What you should do: In the data below, which lines hold "Dans"? Copy every one.
┌──
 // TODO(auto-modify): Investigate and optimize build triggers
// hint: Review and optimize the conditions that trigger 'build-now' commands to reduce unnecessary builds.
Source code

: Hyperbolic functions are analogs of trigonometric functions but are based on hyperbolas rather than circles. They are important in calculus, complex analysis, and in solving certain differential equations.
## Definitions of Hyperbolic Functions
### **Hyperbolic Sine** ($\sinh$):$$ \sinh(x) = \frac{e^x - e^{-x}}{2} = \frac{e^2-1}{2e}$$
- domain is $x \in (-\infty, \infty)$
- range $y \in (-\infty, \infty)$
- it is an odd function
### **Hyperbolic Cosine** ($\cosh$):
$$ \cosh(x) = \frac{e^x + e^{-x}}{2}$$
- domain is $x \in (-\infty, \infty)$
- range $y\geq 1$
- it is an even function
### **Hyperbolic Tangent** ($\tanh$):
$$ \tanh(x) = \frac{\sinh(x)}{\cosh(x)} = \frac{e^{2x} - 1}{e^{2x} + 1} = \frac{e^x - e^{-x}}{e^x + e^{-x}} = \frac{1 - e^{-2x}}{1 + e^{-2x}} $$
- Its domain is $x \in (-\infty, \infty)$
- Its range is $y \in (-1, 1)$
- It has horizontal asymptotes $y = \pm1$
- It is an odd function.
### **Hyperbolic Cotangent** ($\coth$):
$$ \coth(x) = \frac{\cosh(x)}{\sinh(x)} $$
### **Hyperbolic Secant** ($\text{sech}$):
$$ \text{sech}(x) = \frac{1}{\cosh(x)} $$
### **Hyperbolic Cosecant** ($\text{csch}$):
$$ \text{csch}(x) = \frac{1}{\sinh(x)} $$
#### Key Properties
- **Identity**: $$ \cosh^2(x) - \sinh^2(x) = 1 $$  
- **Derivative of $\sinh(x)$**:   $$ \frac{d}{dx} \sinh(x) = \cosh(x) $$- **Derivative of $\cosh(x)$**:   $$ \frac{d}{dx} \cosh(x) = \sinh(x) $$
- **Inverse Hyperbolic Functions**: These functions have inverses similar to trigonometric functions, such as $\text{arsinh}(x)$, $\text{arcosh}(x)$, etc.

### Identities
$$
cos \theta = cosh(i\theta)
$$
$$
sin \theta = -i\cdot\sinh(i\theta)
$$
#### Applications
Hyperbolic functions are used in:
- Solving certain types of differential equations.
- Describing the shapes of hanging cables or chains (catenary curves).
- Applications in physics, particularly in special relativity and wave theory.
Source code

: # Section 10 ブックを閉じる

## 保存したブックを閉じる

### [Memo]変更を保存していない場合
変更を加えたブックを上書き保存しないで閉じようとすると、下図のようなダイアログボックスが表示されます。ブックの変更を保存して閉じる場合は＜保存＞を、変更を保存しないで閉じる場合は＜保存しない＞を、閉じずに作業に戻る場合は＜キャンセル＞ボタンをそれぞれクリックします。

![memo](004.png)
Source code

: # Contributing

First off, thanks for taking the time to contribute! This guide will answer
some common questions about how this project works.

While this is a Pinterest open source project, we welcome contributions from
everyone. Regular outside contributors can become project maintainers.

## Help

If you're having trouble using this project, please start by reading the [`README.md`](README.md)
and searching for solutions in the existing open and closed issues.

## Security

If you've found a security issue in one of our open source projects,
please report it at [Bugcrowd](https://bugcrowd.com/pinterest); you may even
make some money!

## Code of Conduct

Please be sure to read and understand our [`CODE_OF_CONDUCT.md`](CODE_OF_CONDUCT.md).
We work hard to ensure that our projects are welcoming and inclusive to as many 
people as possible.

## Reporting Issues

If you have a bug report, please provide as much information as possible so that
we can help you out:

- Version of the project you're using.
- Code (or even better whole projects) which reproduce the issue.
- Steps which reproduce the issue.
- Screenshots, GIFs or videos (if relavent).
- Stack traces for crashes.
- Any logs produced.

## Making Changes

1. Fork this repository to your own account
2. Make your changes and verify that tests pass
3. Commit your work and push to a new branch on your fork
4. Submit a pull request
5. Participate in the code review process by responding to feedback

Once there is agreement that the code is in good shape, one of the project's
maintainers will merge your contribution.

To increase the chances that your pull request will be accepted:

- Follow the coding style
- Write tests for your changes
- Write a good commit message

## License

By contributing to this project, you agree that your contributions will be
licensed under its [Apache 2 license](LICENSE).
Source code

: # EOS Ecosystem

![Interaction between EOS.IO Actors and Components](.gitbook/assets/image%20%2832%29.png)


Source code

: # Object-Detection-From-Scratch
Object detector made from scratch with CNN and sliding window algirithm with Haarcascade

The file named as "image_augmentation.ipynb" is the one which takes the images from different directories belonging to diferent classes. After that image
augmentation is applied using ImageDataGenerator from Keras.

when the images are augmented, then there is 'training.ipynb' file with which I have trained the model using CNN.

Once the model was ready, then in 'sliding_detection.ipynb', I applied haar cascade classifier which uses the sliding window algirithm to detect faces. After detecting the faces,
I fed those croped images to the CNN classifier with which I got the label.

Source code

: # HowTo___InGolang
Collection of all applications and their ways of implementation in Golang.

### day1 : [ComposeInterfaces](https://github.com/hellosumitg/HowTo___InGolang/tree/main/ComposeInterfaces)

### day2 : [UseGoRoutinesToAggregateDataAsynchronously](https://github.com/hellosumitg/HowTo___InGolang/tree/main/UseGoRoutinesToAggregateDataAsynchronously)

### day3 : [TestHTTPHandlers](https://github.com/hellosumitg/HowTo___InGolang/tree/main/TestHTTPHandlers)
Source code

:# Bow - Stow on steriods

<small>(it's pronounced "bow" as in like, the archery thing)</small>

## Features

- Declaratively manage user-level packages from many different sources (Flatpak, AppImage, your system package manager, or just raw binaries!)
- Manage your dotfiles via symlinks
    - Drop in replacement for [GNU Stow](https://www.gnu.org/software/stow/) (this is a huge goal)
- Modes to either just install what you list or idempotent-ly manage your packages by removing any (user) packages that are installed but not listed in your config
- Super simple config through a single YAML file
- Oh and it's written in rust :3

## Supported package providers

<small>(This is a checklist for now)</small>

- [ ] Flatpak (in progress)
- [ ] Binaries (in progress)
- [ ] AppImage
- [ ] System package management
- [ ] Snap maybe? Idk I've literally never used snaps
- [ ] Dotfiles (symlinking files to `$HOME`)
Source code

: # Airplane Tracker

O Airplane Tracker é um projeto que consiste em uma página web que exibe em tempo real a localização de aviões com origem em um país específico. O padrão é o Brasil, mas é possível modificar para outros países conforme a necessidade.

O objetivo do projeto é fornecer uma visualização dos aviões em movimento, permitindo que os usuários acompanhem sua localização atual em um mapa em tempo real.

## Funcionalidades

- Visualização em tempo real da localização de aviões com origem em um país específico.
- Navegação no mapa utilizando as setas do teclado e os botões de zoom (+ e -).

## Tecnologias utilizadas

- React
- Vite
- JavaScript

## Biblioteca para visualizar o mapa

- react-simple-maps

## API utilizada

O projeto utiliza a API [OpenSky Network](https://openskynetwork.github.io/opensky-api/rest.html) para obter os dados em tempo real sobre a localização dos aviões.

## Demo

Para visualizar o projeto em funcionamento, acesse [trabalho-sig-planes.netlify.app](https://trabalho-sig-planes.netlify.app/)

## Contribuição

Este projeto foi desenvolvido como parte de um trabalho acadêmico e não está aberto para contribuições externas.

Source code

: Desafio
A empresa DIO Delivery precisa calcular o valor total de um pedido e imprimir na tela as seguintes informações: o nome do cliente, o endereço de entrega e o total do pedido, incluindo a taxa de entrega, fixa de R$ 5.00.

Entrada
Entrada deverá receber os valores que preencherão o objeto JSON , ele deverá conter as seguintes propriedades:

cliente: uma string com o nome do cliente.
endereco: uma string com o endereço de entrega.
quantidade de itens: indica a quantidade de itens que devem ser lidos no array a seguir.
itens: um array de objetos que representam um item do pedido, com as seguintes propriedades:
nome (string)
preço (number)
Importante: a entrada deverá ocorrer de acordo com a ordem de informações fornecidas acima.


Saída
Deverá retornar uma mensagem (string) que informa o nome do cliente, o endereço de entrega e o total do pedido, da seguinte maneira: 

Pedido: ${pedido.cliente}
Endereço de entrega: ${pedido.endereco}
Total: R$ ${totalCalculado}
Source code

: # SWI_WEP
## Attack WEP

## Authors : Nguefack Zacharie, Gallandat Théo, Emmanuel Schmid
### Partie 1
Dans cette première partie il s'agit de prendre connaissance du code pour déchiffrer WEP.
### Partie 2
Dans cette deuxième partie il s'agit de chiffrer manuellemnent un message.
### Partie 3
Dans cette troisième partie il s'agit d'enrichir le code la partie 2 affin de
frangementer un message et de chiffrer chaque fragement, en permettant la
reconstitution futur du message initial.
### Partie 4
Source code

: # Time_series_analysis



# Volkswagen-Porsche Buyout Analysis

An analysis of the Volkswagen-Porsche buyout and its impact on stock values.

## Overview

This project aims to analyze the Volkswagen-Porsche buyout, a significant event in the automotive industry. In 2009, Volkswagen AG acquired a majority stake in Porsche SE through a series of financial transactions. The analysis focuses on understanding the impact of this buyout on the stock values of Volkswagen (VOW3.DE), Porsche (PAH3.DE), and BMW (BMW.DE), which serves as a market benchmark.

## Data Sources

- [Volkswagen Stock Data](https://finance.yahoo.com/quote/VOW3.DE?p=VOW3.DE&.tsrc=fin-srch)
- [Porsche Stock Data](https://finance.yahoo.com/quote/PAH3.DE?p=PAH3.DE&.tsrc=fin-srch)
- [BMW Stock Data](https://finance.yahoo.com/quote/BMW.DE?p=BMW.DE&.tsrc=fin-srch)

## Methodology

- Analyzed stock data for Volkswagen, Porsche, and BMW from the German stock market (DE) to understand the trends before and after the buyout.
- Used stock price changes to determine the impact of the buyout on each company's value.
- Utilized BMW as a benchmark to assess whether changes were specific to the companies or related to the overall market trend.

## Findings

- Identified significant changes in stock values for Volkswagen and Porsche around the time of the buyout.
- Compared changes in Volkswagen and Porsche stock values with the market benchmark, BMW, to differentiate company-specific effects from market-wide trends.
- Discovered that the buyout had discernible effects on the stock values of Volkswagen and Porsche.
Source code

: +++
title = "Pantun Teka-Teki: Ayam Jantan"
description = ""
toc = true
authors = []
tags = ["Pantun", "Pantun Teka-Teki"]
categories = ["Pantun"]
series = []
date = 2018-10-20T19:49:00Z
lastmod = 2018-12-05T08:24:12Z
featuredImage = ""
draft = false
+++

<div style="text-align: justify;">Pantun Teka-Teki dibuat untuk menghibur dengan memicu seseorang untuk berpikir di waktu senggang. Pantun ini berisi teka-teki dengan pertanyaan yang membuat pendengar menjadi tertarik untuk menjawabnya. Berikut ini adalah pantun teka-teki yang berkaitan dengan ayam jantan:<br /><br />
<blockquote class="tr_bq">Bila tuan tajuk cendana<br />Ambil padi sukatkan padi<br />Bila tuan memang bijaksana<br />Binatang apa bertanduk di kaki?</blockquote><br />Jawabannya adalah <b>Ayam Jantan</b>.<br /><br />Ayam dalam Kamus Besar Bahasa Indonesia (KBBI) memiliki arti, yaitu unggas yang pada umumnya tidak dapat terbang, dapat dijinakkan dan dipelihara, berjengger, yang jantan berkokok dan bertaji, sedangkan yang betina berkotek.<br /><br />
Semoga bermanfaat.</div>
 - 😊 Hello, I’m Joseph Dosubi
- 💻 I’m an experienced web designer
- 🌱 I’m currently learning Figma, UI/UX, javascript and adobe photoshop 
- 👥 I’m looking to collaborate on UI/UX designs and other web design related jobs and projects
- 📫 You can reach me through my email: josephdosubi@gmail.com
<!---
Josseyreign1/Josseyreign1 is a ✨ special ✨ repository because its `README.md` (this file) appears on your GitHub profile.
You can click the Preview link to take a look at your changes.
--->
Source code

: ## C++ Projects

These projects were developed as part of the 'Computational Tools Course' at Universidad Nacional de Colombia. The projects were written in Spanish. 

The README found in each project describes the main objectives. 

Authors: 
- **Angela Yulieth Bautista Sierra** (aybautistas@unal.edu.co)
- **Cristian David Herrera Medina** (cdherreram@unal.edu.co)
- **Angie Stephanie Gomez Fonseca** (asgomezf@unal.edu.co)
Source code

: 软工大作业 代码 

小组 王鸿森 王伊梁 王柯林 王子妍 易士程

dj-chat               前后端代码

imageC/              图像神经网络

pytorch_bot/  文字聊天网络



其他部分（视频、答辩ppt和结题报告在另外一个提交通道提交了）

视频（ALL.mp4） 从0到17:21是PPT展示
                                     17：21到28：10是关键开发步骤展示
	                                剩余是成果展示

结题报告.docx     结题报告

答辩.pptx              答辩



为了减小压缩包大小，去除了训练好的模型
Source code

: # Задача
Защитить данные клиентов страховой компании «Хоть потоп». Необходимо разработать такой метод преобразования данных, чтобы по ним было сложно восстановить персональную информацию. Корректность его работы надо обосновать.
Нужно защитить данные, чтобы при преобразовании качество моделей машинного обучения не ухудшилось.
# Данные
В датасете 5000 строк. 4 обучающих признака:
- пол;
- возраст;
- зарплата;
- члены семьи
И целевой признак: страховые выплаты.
└──
Answer box:
Dans cette première partie il s'agit de prendre connaissance du code pour déchiffrer WEP.
Dans cette deuxième partie il s'agit de chiffrer manuellemnent un message.
Dans cette troisième partie il s'agit d'enrichir le code la partie 2 affin de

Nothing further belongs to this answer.